What you need to do:
Retype every line from the start of the entries below down to the line with "The next two", both ends included; skip the pictures.

Records provided:
*** Begin section ***

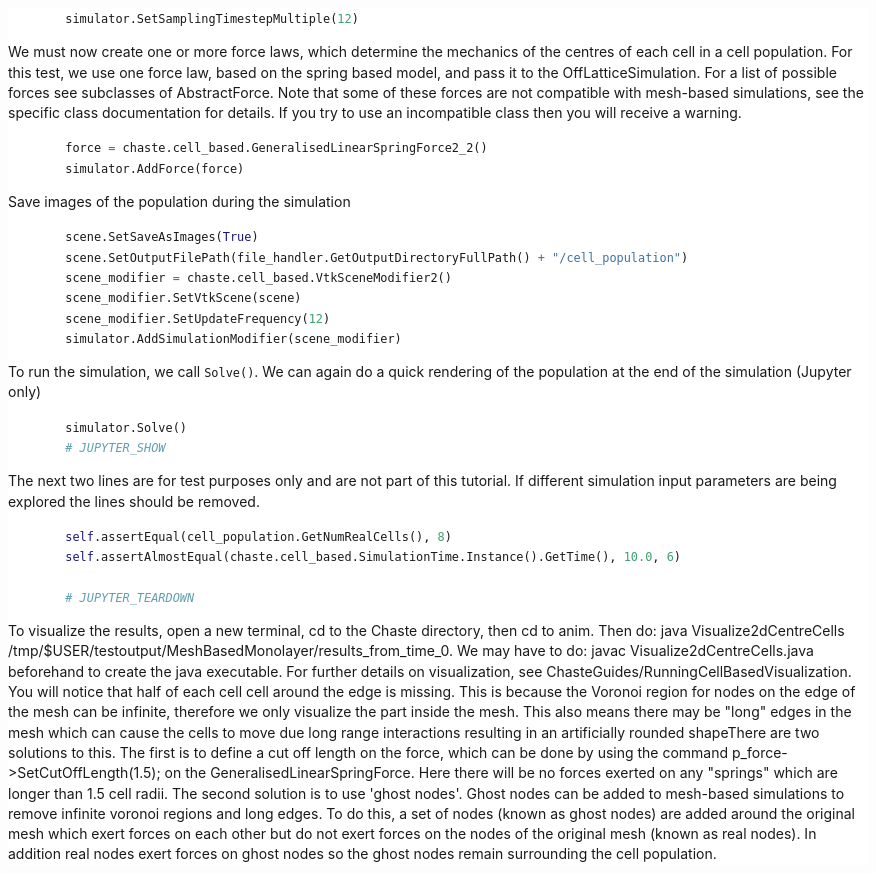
 ```python
        simulator.SetSamplingTimestepMultiple(12)

```
We must now create one or more force laws, which determine the mechanics of the centres of each cell in a cell population.
For this test, we use one force law, based on the spring based model, and pass it to the OffLatticeSimulation.
For a list of possible forces see subclasses of AbstractForce. Note that some of these forces are not compatible with mesh-based simulations,
see the specific class documentation for details. If you try to use an incompatible class then you will receive a warning.

```python
        force = chaste.cell_based.GeneralisedLinearSpringForce2_2()
        simulator.AddForce(force)

```
Save images of the population during the simulation

```python
        scene.SetSaveAsImages(True)
        scene.SetOutputFilePath(file_handler.GetOutputDirectoryFullPath() + "/cell_population")
        scene_modifier = chaste.cell_based.VtkSceneModifier2()
        scene_modifier.SetVtkScene(scene)
        scene_modifier.SetUpdateFrequency(12)
        simulator.AddSimulationModifier(scene_modifier)

```
To run the simulation, we call `Solve()`. We can again do a quick rendering of the population at the end of the simulation (Jupyter only)

```python
        simulator.Solve()
        # JUPYTER_SHOW

```
The next two lines are for test purposes only and are not part of this tutorial.
If different simulation input parameters are being explored the lines should be removed.

```python
        self.assertEqual(cell_population.GetNumRealCells(), 8)
        self.assertAlmostEqual(chaste.cell_based.SimulationTime.Instance().GetTime(), 10.0, 6)

        # JUPYTER_TEARDOWN

```
To visualize the results, open a new terminal, cd to the Chaste directory, then cd to anim.
Then do: java Visualize2dCentreCells /tmp/$USER/testoutput/MeshBasedMonolayer/results_from_time_0. We may have to do:
javac Visualize2dCentreCells.java beforehand to create the java executable. For further details on visualization, see ChasteGuides/RunningCellBasedVisualization.
You will notice that half of each cell cell around the edge is missing.
This is because the Voronoi region for nodes on the edge of the mesh can be infinite, therefore we only visualize the part inside the mesh.
This also means there may be "long" edges in the mesh which can cause the cells to move due long range interactions resulting in an artificially rounded shapeThere are two solutions to this.
The first is to define a cut off length on the force, which can be done by using the command p_force->SetCutOffLength(1.5); on the GeneralisedLinearSpringForce.
Here there will be no forces exerted on any "springs" which are longer than 1.5 cell radii.
The second solution is to use 'ghost nodes'. Ghost nodes can be added to mesh-based simulations to remove infinite voronoi regions and long edges. To do this, a set of nodes (known as ghost nodes)
are added around the original mesh which exert forces on each other but do not exert forces on the nodes of the original mesh (known as real nodes). In addition real nodes exert forces on ghost nodes
so the ghost nodes remain surrounding the cell population.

*** End section ***

Solution:
 ```python
        simulator.SetSamplingTimestepMultiple(12)

```
We must now create one or more force laws, which determine the mechanics of the centres of each cell in a cell population.
For this test, we use one force law, based on the spring based model, and pass it to the OffLatticeSimulation.
For a list of possible forces see subclasses of AbstractForce. Note that some of these forces are not compatible with mesh-based simulations,
see the specific class documentation for details. If you try to use an incompatible class then you will receive a warning.

```python
        force = chaste.cell_based.GeneralisedLinearSpringForce2_2()
        simulator.AddForce(force)

```
Save images of the population during the simulation

```python
        scene.SetSaveAsImages(True)
        scene.SetOutputFilePath(file_handler.GetOutputDirectoryFullPath() + "/cell_population")
        scene_modifier = chaste.cell_based.VtkSceneModifier2()
        scene_modifier.SetVtkScene(scene)
        scene_modifier.SetUpdateFrequency(12)
        simulator.AddSimulationModifier(scene_modifier)

```
To run the simulation, we call `Solve()`. We can again do a quick rendering of the population at the end of the simulation (Jupyter only)

```python
        simulator.Solve()
        # JUPYTER_SHOW

```
The next two lines are for test purposes only and are not part of this tutorial.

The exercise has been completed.